Assim, a ação reformista num país como os Estados Unidos ou como a Inglaterra pode levar as massas mais perto do ideal socialista de igualdade (por causa do progresso técnico) do que a ação revolucionária em países como a China, a Índia ou o Brasil, que têm forçosamente que construir as etapas intermediárias. Mas como estas são situadas teoricamente em função da meta final, são abordadas de modo muito diverso; e concebidas não à maneira liberal, mas à maneira de etapa. Daí se ver ao fato de uma revolução se desencadear com a finalidade de construir uma economia de tipo burguês; e como consequência, a repressão de liberdades e a estatização totalitária, que empolga a economia para evitar, efetivamente, a sua redução pura e simples a este tipo.

Parece, pois, que há uma divisão do mundo em áreas reformistas e revolucionárias “pela própria natureza”. O revolucionário atual é pois de tipo assaz diverso do revolucionário pré-bolchevique. Um passo além no caminho da racionalização da atitude rebelde.

5

A política moderna, como a produção, dependendo estritamente da propaganda, que é uma nova forma de imposição na escala dos milhões. Uma extensão da vontade de poderio.

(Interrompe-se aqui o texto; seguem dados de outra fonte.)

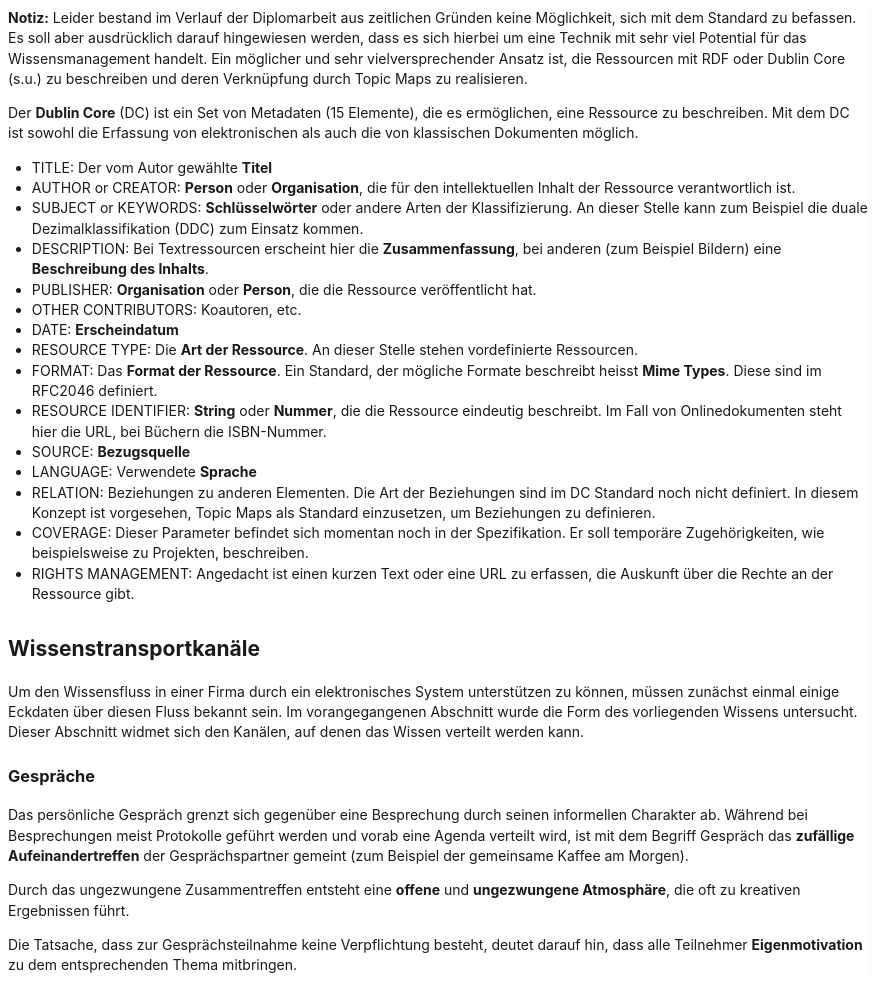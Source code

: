 **Notiz:** Leider bestand im Verlauf der Diplomarbeit aus zeitlichen Gründen keine Möglichkeit, sich mit dem Standard zu befassen. Es soll aber ausdrücklich darauf hingewiesen werden, dass es sich hierbei um eine Technik mit sehr viel Potential für das Wissensmanagement handelt. Ein möglicher und sehr vielversprechender Ansatz ist, die Ressourcen mit RDF oder Dublin Core (s.u.) zu beschreiben und deren Verknüpfung durch Topic Maps zu realisieren.

Der **Dublin Core** (DC) ist ein Set von Metadaten (15 Elemente), die es ermöglichen, eine Ressource zu beschreiben. Mit dem DC ist sowohl die Erfassung von elektronischen als auch die von klassischen Dokumenten möglich.

- TITLE: Der vom Autor gewählte **Titel**
- AUTHOR or CREATOR: **Person** oder **Organisation**, die für den intellektuellen Inhalt der Ressource verantwortlich ist.
- SUBJECT or KEYWORDS: **Schlüsselwörter** oder andere Arten der Klassifizierung. An dieser Stelle kann zum Beispiel die duale Dezimalklassifikation (DDC) zum Einsatz kommen.
- DESCRIPTION: Bei Textressourcen erscheint hier die **Zusammenfassung**, bei anderen (zum Beispiel Bildern) eine **Beschreibung des Inhalts**.
- PUBLISHER: **Organisation** oder **Person**, die die Ressource veröffentlicht hat.
- OTHER CONTRIBUTORS: Koautoren, etc.
- DATE: **Erscheindatum**
- RESOURCE TYPE: Die **Art der Ressource**. An dieser Stelle stehen vordefinierte Ressourcen.
- FORMAT: Das **Format der Ressource**. Ein Standard, der mögliche Formate beschreibt heisst **Mime Types**. Diese sind im RFC2046 definiert.
- RESOURCE IDENTIFIER: **String** oder **Nummer**, die die Ressource eindeutig beschreibt. Im Fall von Onlinedokumenten steht hier die URL, bei Büchern die ISBN-Nummer.
- SOURCE: **Bezugsquelle**
- LANGUAGE: Verwendete **Sprache**
- RELATION: Beziehungen zu anderen Elementen. Die Art der Beziehungen sind im DC Standard noch nicht definiert. In diesem Konzept ist vorgesehen, Topic Maps als Standard einzusetzen, um Beziehungen zu definieren.
- COVERAGE: Dieser Parameter befindet sich momentan noch in der Spezifikation. Er soll temporäre Zugehörigkeiten, wie beispielsweise zu Projekten, beschreiben.
- RIGHTS MANAGEMENT: Angedacht ist einen kurzen Text oder eine URL zu erfassen, die Auskunft über die Rechte an der Ressource gibt.

## Wissenstransportkanäle
Um den Wissensfluss in einer Firma durch ein elektronisches System unterstützen zu können, müssen zunächst einmal einige Eckdaten über diesen Fluss bekannt sein. Im vorangegangenen Abschnitt wurde die Form des vorliegenden Wissens untersucht. Dieser Abschnitt widmet sich den Kanälen, auf denen das Wissen verteilt werden kann.

### Gespräche
Das persönliche Gespräch grenzt sich gegenüber eine Besprechung durch seinen informellen Charakter ab. Während bei Besprechungen meist Protokolle geführt werden und vorab eine Agenda verteilt wird, ist mit dem Begriff Gespräch das **zufällige Aufeinandertreffen** der Gesprächspartner gemeint (zum Beispiel der gemeinsame Kaffee am Morgen).

Durch das ungezwungene Zusammentreffen entsteht eine **offene** und **ungezwungene Atmosphäre**, die oft zu kreativen Ergebnissen führt.

Die Tatsache, dass zur Gesprächsteilnahme keine Verpflichtung besteht, deutet darauf hin, dass alle Teilnehmer **Eigenmotivation** zu dem entsprechenden Thema mitbringen.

O revolucionário encarado como propagandista, sob este aspecto.

6

Uma nítida passagem na evolução do socialismo, no que se refere à posição, ou melhor, à atitude do socialista: da ética à ciência e da ciência à técnica.

Proudhon, Marx, Stalin.

O revolucionário se propondo inicialmente uma ação ética; a organização da luta e a organização futura do estado, como decorrências de imperativos de ordem ética.

Em seguida, atribuindo-se uma ação científica, o aspecto ético e o aspecto técnico apareceriam, no plano organizatório, como decorrências de certas verificações e posições cientificamente necessárias.

Finalmente, como o técnico, o aplicador de normas científicas e éticas já estabelecidas, ou que se estabelecem daí por diante em função da organização racional da produção, das relações sociais etc.

Três tipos humanos diferentes: o moralista (bem-mal), o cientista (leis naturais), o técnico (eficiência, organização).